### [What is needed]
Extract, from the records beneath this instruction, each line that contains the word "return".

Exercise material below:

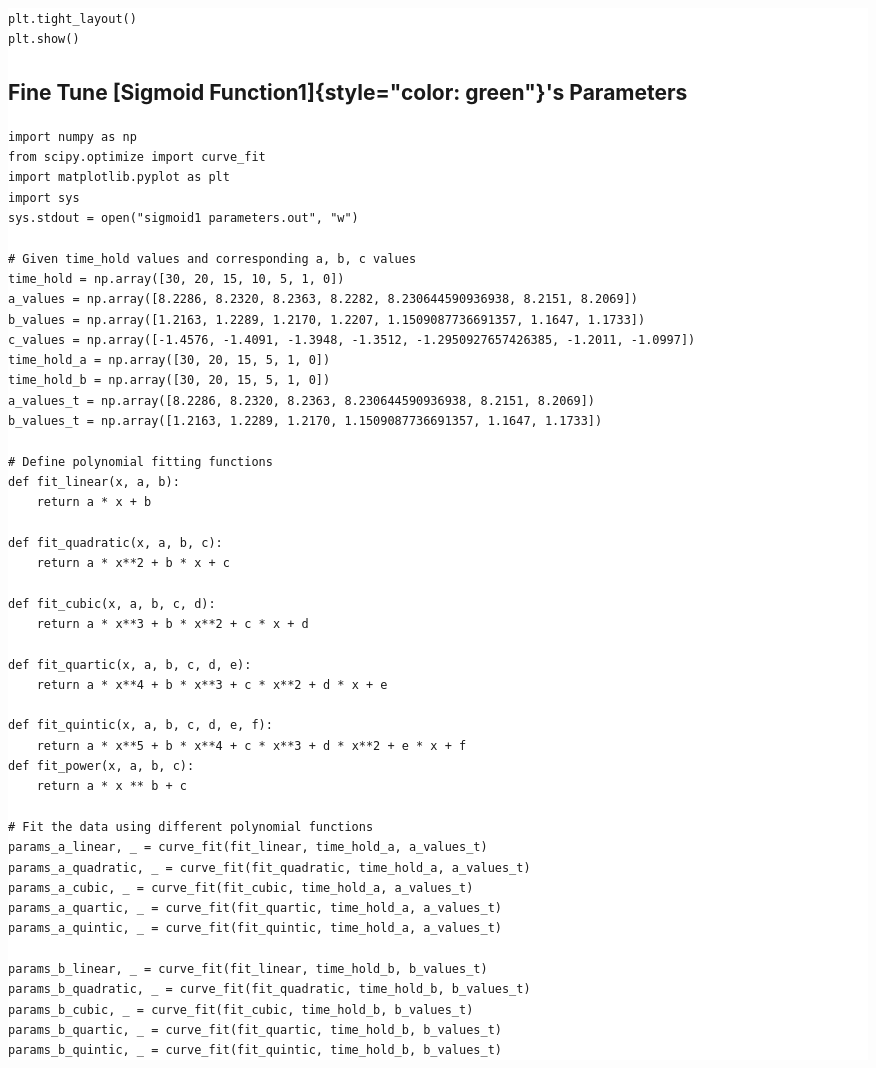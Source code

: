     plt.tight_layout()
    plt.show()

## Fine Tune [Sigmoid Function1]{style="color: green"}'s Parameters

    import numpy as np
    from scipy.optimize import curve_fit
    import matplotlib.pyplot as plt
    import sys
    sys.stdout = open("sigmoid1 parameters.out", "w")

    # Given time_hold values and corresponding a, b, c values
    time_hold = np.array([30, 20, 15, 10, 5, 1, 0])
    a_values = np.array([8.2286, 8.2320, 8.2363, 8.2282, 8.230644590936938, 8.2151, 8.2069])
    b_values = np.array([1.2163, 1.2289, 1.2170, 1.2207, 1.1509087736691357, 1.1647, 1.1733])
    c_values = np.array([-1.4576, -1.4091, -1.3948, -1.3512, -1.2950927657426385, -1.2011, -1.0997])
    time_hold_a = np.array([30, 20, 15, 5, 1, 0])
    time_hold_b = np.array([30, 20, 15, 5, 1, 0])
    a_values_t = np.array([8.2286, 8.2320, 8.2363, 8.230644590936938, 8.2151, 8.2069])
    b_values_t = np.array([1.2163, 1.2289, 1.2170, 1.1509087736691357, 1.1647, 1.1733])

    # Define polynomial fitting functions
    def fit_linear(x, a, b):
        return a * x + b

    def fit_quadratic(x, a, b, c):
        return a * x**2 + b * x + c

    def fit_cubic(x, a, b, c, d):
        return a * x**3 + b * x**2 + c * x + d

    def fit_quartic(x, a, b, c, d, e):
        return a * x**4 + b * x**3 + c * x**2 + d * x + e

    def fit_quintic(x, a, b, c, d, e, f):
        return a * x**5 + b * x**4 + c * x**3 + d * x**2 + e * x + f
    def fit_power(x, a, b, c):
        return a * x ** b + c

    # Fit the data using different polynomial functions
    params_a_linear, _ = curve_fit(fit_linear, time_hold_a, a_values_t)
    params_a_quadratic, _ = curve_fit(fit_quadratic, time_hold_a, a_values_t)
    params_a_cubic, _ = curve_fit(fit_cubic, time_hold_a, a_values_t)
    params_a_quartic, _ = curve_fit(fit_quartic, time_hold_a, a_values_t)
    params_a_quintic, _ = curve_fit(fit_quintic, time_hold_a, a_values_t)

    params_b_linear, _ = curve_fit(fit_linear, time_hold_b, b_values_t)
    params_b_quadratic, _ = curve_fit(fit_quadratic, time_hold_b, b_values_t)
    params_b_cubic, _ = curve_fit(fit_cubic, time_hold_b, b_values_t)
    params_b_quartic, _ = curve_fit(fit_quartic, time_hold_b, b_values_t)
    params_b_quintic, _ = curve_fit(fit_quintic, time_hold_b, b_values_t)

End of Exercise material.

### [The answer]
        return a * x + b
        return a * x**2 + b * x + c
        return a * x**3 + b * x**2 + c * x + d
        return a * x**4 + b * x**3 + c * x**2 + d * x + e
        return a * x**5 + b * x**4 + c * x**3 + d * x**2 + e * x + f
        return a * x ** b + c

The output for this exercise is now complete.